Familiar Creatures

How Devils Backbone Got the Blue Ridge Onto a Six Pack

 

TWO YEARS AFTER ITS ACQUISITION BY ANHEUSER-BUSCH, THE VIRGINIA CRAFT BREW GETS MORE POLISHED PACKAGING

ADWEEK | September 27, 2018

 

Anheuser-Busch acquired Devils Backbone in 2016.

 

BY ROBERT KLARA

During the golden age of travel—before the internet, even before television—Americans who saved up their dollars would wander into atravel office and be dazzled by the color lithographs on the wall: travel posters of romantic and exotic destinations, rendered in a gauzy, dreamlike state so alluring you wanted to step inside. For shipping lines and railroads hoping to lure customers, the posters were the most effective marketing of their era.

All of that pretty much ended with WWII, but the dreamy aesthetic of the travel poster still possesses its power to draw consumers’ attention—and now, that power is being harnessed by an unlikely company: Anheuser-Busch.

Not Budweiser, though. In 2016, A-B acquired a craft brew called Devils Backbone, which enjoyed a loyal following in Maryland, Virginia and Washington, D.C. Now, two years after that purchase, and 10 years after Devils Backbone first poured from the tanks, the brand has just debuted a new visual identity inspired by travel posters of yore. In this case, the “destination” is Nelson County, a lush and misty tract of 474 square miles in central Virginia crowned by the Blue Ridge Mountains to the northwest. The county isn’t just the home of the brewery, it’s central to the beer’s history and, hence, a fitting theme for the packaging.

“Until about six months ago, you could barely make a cellphone call here, so it very much feels like a destination—that sense of being able to get away from it all, or celebrating slow moments,” said Devils Backbone marketing director Marisa Black. “We wanted to do that on the pack. Not a ton of people know how gorgeous the area is.”
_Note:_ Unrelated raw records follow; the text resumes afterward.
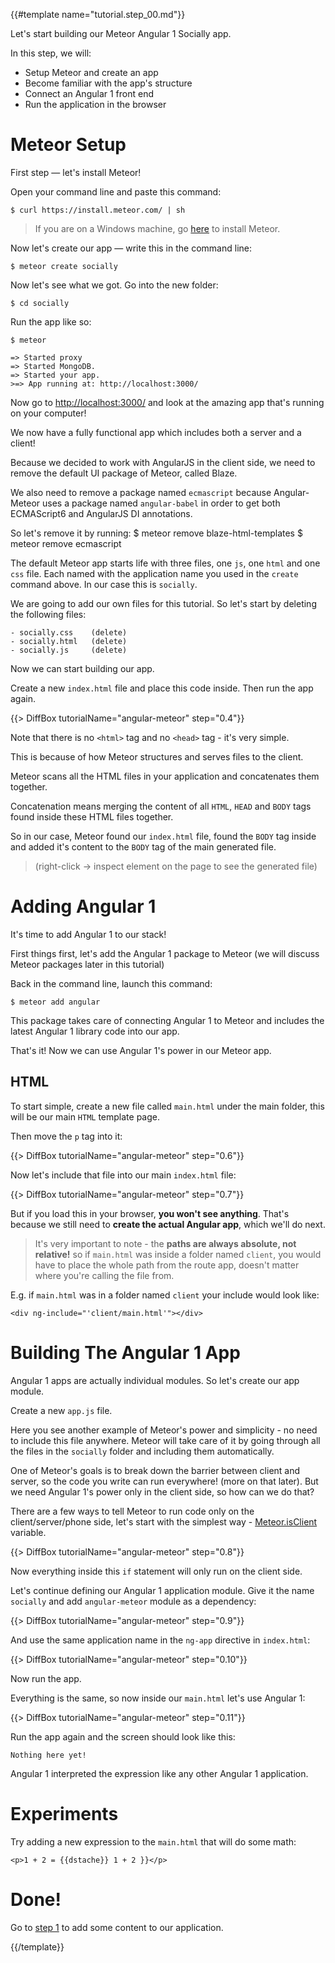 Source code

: {{#template name="tutorial.step_00.md"}}

Let's start building our Meteor Angular 1 Socially app.

In this step, we will:

- Setup Meteor and create an app
- Become familiar with the app's structure
- Connect an Angular 1 front end
- Run the application in the browser

# Meteor Setup

First step — let's install Meteor!

Open your command line and paste this command:

    $ curl https://install.meteor.com/ | sh

> If you are on a Windows machine, go [here](https://www.meteor.com/install) to install Meteor.

Now let's create our app — write this in the command line:

    $ meteor create socially

Now let's see what we got. Go into the new folder:

    $ cd socially

Run the app like so:

    $ meteor

    => Started proxy
    => Started MongoDB.
    => Started your app.
    >=> App running at: http://localhost:3000/

Now go to [http://localhost:3000/](http://localhost:3000/)
and look at the amazing app that's running on your computer!

We now have a fully functional app which includes both a server and a client!

Because we decided to work with AngularJS in the client side, we need to remove the default UI package of Meteor, called Blaze.

We also need to remove a package named `ecmascript` because Angular-Meteor uses a package named `angular-babel` in order to get both ECMAScript6 and AngularJS DI annotations.

So let's remove it by running:
    $ meteor remove blaze-html-templates
    $ meteor remove ecmascript

The default Meteor app starts life with three files, one `js`, one `html` and one `css` file. Each named with the application name you used in the `create` command above. In our case this is `socially`.

We are going to add our own files for this tutorial. So let's start by deleting the following files:

    - socially.css    (delete)
    - socially.html   (delete)
    - socially.js     (delete)

Now we can start building our app.

Create a new `index.html` file and place this code inside. Then run the app again.

{{> DiffBox tutorialName="angular-meteor" step="0.4"}}

Note that there is no `<html>` tag and no `<head>` tag - it's very simple.

This is because of how Meteor structures and serves files to the client.

Meteor scans all the HTML files in your application and concatenates them together.

Concatenation means merging the content of all `HTML`, `HEAD` and `BODY` tags found inside these HTML files together.

So in our case, Meteor found our `index.html` file, found the `BODY` tag inside and added it's content to the `BODY` tag of the main generated file.

> (right-click -> inspect element on the page to see the generated file)

# Adding Angular 1

It's time to add Angular 1 to our stack!

First things first, let's add the Angular 1 package to Meteor (we will discuss Meteor packages later in this tutorial)



Back in the command line, launch this command:

    $ meteor add angular

This package takes care of connecting Angular 1 to Meteor and includes the latest Angular 1 library code into our app.

That's it! Now we can use Angular 1's power in our Meteor app.

## HTML

To start simple, create a new file called `main.html` under the main folder, this will be our main `HTML` template page.

Then move the `p` tag into it:

{{> DiffBox tutorialName="angular-meteor" step="0.6"}}

Now let's include that file into our main `index.html` file:

{{> DiffBox tutorialName="angular-meteor" step="0.7"}}

But if you load this in your browser, **you won't see anything**. That's because we still need to **create the actual Angular app**, which we'll do next.

> It's very important to note - the **paths are always absolute, not relative!**  so if `main.html` was inside a folder named `client`, you would have to place the whole path from the route app, doesn't matter where you're calling the file from.

E.g. if `main.html` was in a folder named `client` your include would look like:

    <div ng-include="'client/main.html'"></div>

# Building The Angular 1 App

Angular 1 apps are actually individual modules. So let's create our app module.

Create a new `app.js` file.

Here you see another example of Meteor's power and simplicity - no need to include this file anywhere. Meteor will take care of it by going through all the files in the `socially` folder and including them automatically.

One of Meteor's goals is to break down the barrier between client and server, so the code you write can run everywhere! (more on that later).
But we need Angular 1's power only in the client side, so how can we do that?

There are a few ways to tell Meteor to run code only on the client/server/phone side, let's start with the simplest way - [Meteor.isClient](http://docs.meteor.com/#/full/meteor_isclient) variable.

{{> DiffBox tutorialName="angular-meteor" step="0.8"}}

Now everything inside this `if` statement will only run on the client side.

Let's continue defining our Angular 1 application module. Give it the name `socially` and add `angular-meteor` module as a dependency:

{{> DiffBox tutorialName="angular-meteor" step="0.9"}}

And use the same application name in the `ng-app` directive in `index.html`:

{{> DiffBox tutorialName="angular-meteor" step="0.10"}}

Now run the app.

Everything is the same, so now inside our `main.html` let's use Angular 1:

{{> DiffBox tutorialName="angular-meteor" step="0.11"}}

Run the app again and the screen should look like this:

    Nothing here yet!

Angular 1 interpreted the expression like any other Angular 1 application.

# Experiments
Try adding a new expression to the `main.html` that will do some math:

    <p>1 + 2 = {{dstache}} 1 + 2 }}</p>

# Done!
Go to [step 1](/tutorial/step_01) to add some content to our application.

{{/template}}
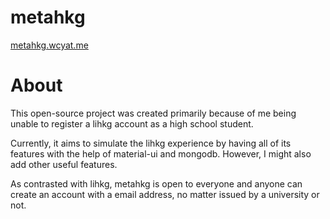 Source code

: # metahkg

[metahkg.wcyat.me](https://metahkg.wcyat.me)

# About
This open-source project was created primarily because of me being unable to register a lihkg account as a high school student.

Currently, it aims to simulate the lihkg experience by having all of its features with the help of material-ui and mongodb. However, I might also add other useful features.

As contrasted with lihkg, metahkg is open to everyone and anyone can create an account with a email address, no matter issued by a university or not.
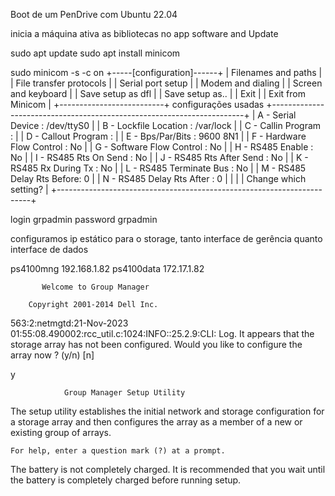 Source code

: Boot de um PenDrive com Ubuntu 22.04

inicia a máquina
ativa as bibliotecas no app software and Update

sudo apt update
sudo apt install minicom

sudo minicom -s -c on
            +-----[configuration]------+
            | Filenames and paths      |
            | File transfer protocols  |
            | Serial port setup        |
            | Modem and dialing        |
            | Screen and keyboard      |
            | Save setup as dfl        |
            | Save setup as..          |
            | Exit                     |
            | Exit from Minicom        |
            +--------------------------+
configurações usadas
+-----------------------------------------------------------------------+
    | A -    Serial Device      : /dev/ttyS0                                |
    | B - Lockfile Location     : /var/lock                                 |
    | C -   Callin Program      :                                           |
    | D -  Callout Program      :                                           |
    | E -    Bps/Par/Bits       : 9600 8N1                                  |
    | F - Hardware Flow Control : No                                        |
    | G - Software Flow Control : No                                        |
    | H -     RS485 Enable      : No                                        |
    | I -   RS485 Rts On Send   : No                                        |
    | J -  RS485 Rts After Send : No                                        |
    | K -  RS485 Rx During Tx   : No                                        |
    | L -  RS485 Terminate Bus  : No                                        |
    | M - RS485 Delay Rts Before: 0                                         |
    | N - RS485 Delay Rts After : 0                                         |
    |                                                                       |
    |    Change which setting?                                              |
    +-----------------------------------------------------------------------+

login grpadmin
password grpadmin

configuramos ip estático para o storage, tanto interface de gerência quanto interface de dados

ps4100mng
192.168.1.82
ps4100data
172.17.1.82


           Welcome to Group Manager

        Copyright 2001-2014 Dell Inc.



563:2:netmgtd:21-Nov-2023 01:55:08.490002:rcc_util.c:1024:INFO::25.2.9:CLI: Log.
It appears that the storage array has not been configured. 
Would you like to configure the array now ? (y/n) [n]

y

                Group Manager Setup Utility


 The setup utility establishes the initial network and storage
 configuration for a storage array and then configures the array
 as a member of a new or existing group of arrays.

    For help, enter a question mark (?) at a prompt.



   The battery is not completely charged. It is recommended that
   you wait until the battery is completely charged before running setup.
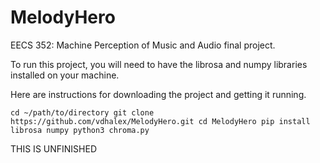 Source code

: # MelodyHero
EECS 352: Machine Perception of Music and Audio final project.

To run this project, you will need to have the librosa and numpy libraries installed on your machine.

Here are instructions for downloading the project and getting it running.

`
cd ~/path/to/directory
git clone https://github.com/vdhalex/MelodyHero.git
cd MelodyHero
pip install librosa numpy
python3 chroma.py
`

THIS IS UNFINISHED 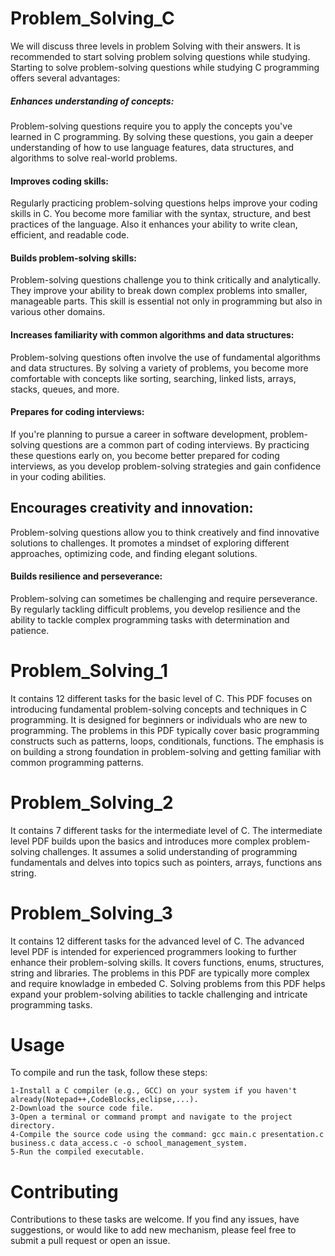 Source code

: # Problem_Solving_C
We will discuss three levels in problem Solving with their answers. It is recommended to start solving problem solving questions while studying. Starting to solve problem-solving questions while studying C programming offers several advantages:

##### Enhances understanding of concepts: 
Problem-solving questions require you to apply the concepts you've learned in C programming. By solving these questions, you gain a deeper understanding of how to use language features, data structures, and algorithms to solve real-world problems.

#### Improves coding skills:
Regularly practicing problem-solving questions helps improve your coding skills in C. You become more familiar with the syntax, structure, and best practices of the language. Also it enhances your ability to write clean, efficient, and readable code.

#### Builds problem-solving skills: 
Problem-solving questions challenge you to think critically and analytically. They improve your ability to break down complex problems into smaller, manageable parts. This skill is essential not only in programming but also in various other domains.

#### Increases familiarity with common algorithms and data structures: 
Problem-solving questions often involve the use of fundamental algorithms and data structures. By solving a variety of problems, you become more comfortable with concepts like sorting, searching, linked lists, arrays, stacks, queues, and more.

#### Prepares for coding interviews: 
If you're planning to pursue a career in software development, problem-solving questions are a common part of coding interviews. By practicing these questions early on, you become better prepared for coding interviews, as you develop problem-solving strategies and gain confidence in your coding abilities.

## Encourages creativity and innovation:
Problem-solving questions allow you to think creatively and find innovative solutions to challenges. It promotes a mindset of exploring different approaches, optimizing code, and finding elegant solutions.

#### Builds resilience and perseverance: 
Problem-solving can sometimes be challenging and require perseverance. By regularly tackling difficult problems, you develop resilience and the ability to tackle complex programming tasks with determination and patience.

# Problem_Solving_1
It contains 12 different tasks for the basic level of C. This PDF focuses on introducing fundamental problem-solving concepts and techniques in C programming. It is designed for beginners or individuals who are new to programming. The problems in this PDF typically cover basic programming constructs such as patterns, loops, conditionals, functions. The emphasis is on building a strong foundation in problem-solving and getting familiar with common programming patterns.

# Problem_Solving_2
It contains 7 different tasks for the intermediate level of C. The intermediate level PDF builds upon the basics and introduces more complex problem-solving challenges. It assumes a solid understanding of programming fundamentals and delves into topics such as pointers, arrays, functions ans string.

# Problem_Solving_3
It contains 12 different tasks for the advanced level of C. The advanced level PDF is intended for experienced programmers looking to further enhance their problem-solving skills. It covers functions, enums, structures, string and libraries. The problems in this PDF are typically more complex and require knowladge in embeded C. Solving problems from this PDF helps expand your problem-solving abilities to tackle challenging and intricate programming tasks.

# Usage
To compile and run the task, follow these steps:

    1-Install a C compiler (e.g., GCC) on your system if you haven't already(Notepad++,CodeBlocks,eclipse,...).
    2-Download the source code file.
    3-Open a terminal or command prompt and navigate to the project directory.
    4-Compile the source code using the command: gcc main.c presentation.c business.c data_access.c -o school_management_system.
    5-Run the compiled executable.
    
# Contributing
Contributions to these tasks are welcome. If you find any issues, have suggestions, or would like to add new mechanism, please feel free to submit a pull request or open an issue.
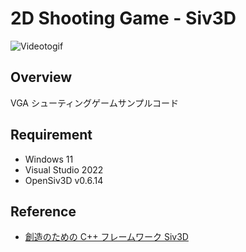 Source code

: # 2D Shooting Game - Siv3D
![Videotogif](https://github.com/user-attachments/assets/1bed5e6d-e565-4d09-812d-4f942e38c0d3)

## Overview
VGA シューティングゲームサンプルコード

## Requirement
- Windows 11
- Visual Studio 2022
- OpenSiv3D v0.6.14

## Reference
- [創造のための C++ フレームワーク Siv3D
](https://siv3d.github.io/ja-jp/)
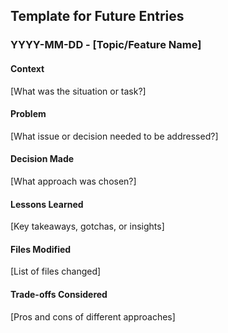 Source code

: ## Template for Future Entries

### YYYY-MM-DD - [Topic/Feature Name]

#### Context
[What was the situation or task?]

#### Problem
[What issue or decision needed to be addressed?]

#### Decision Made
[What approach was chosen?]

#### Lessons Learned
[Key takeaways, gotchas, or insights]

#### Files Modified
[List of files changed]

#### Trade-offs Considered
[Pros and cons of different approaches] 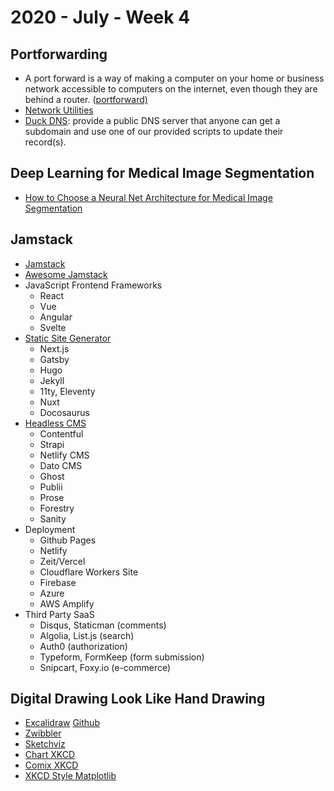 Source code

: # 2020 - July - Week 4

## Portforwarding

* A port forward is a way of making a computer on your home or business network accessible to computers on the internet, even though they are behind a router. \([portforward\)](https://portforward.com/)
* [Network Utilities](https://portforward.com/store/pfconfig.cgi)
* [Duck DNS](https://www.duckdns.org/why.jsp): provide a public DNS server that anyone can get a subdomain and use one of our provided scripts to update their record\(s\).

## Deep Learning for Medical Image Segmentation

* [How to Choose a Neural Net Architecture for Medical Image Segmentation](https://innolitics.com/articles/medical-image-segmentation-overview/)

## Jamstack

* [Jamstack](https://snipcart.com/blog/jamstack)
* [Awesome Jamstack](https://github.com/automata/awesome-jamstack)
* JavaScript Frontend Frameworks
  * React
  * Vue
  * Angular
  * Svelte
* [Static Site Generator](https://www.staticgen.com/)
  * Next.js
  * Gatsby
  * Hugo
  * Jekyll
  * 11ty, Eleventy
  * Nuxt
  * Docosaurus
* [Headless CMS](https://headlesscms.org/)
  * Contentful
  * Strapi
  * Netlify CMS
  * Dato CMS
  * Ghost
  * Publii
  * Prose
  * Forestry
  * Sanity
* Deployment
  * Github Pages
  * Netlify
  * Zeit/Vercel
  * Cloudflare Workers Site
  * Firebase
  * Azure
  * AWS Amplify
* Third Party SaaS
  * Disqus, Staticman \(comments\)
  * Algolia, List.js \(search\)
  * Auth0 \(authorization\)
  * Typeform, FormKeep \(form submission\)
  * Snipcart, Foxy.io \(e-commerce\)

## Digital Drawing Look Like Hand Drawing

* [Excalidraw](https://excalidraw.com/) [Github](https://github.com/excalidraw/excalidraw)
* [Zwibbler](https://zwibbler.com/demo/)
* [Sketchviz](https://sketchviz.com/new)
* [Chart XKCD](https://timqian.com/chart.xkcd/)
* [Comix XKCD](http://cmx.io/edit/)
* [XKCD Style Matplotlib](https://jakevdp.github.io/blog/2012/10/07/xkcd-style-plots-in-matplotlib/)

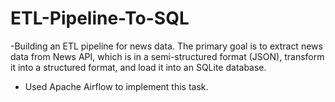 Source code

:# ETL-Pipeline-To-SQL
-Building an ETL pipeline for news data. The primary goal is to extract news data from News API, which is in a semi-structured format (JSON), transform it into a structured format, and load it into an SQLite database. 
- Used Apache Airflow to implement this task.
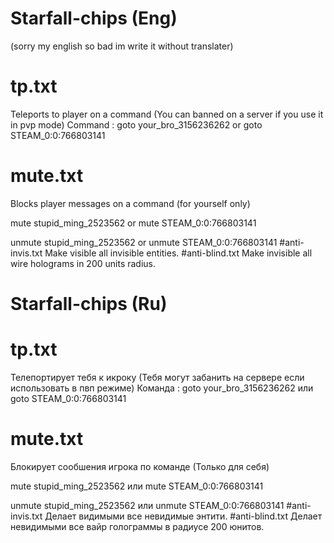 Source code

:# Starfall-chips (Eng)
(sorry my english so bad im write it without translater)
# tp.txt
  Teleports to player on a command (You can banned on a server if you use it in pvp mode)
  Command :
  goto your_bro_3156236262
  or
  goto STEAM_0:0:766803141
  # mute.txt
  Blocks player messages on a command (for yourself only)

   mute stupid_ming_2523562
   or
   mute STEAM_0:0:766803141
   
   unmute stupid_ming_2523562
   or
   unmute STEAM_0:0:766803141
#anti-invis.txt
  Make visible all invisible entities.
#anti-blind.txt
  Make invisible all wire holograms in 200 units radius.


# Starfall-chips (Ru)
# tp.txt
  Телепортирует тебя к икроку (Тебя могут забанить на сервере если использовать в пвп режиме)
  Команда :
  goto your_bro_3156236262
  или
  goto STEAM_0:0:766803141
  # mute.txt
  Блокирует сообшения игрока по команде (Только для себя)

   mute stupid_ming_2523562
   или
   mute STEAM_0:0:766803141
   
   unmute stupid_ming_2523562
   или
   unmute STEAM_0:0:766803141
#anti-invis.txt
  Делает видимыми все невидимые энтити.
#anti-blind.txt
  Делает невидимыми все вайр голограммы в радиусе 200 юнитов.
Developed by design shop Okay Yellow with a creative assist from Familiar Creatures, the new packaging features romantic settings that correspond to the multiple varieties the brand sells—an eruption of fall foliage for Gold Leaf Golden Lager, an underwater aquamarine tableau for Striped Bass Pale Ale, and so on. The bottle caps match the predominating colors of the labels and bottle carriers. Each scene evokes the Blue Ridge section of the Appalachian Mountains chain, which is so central to the brand’s identity.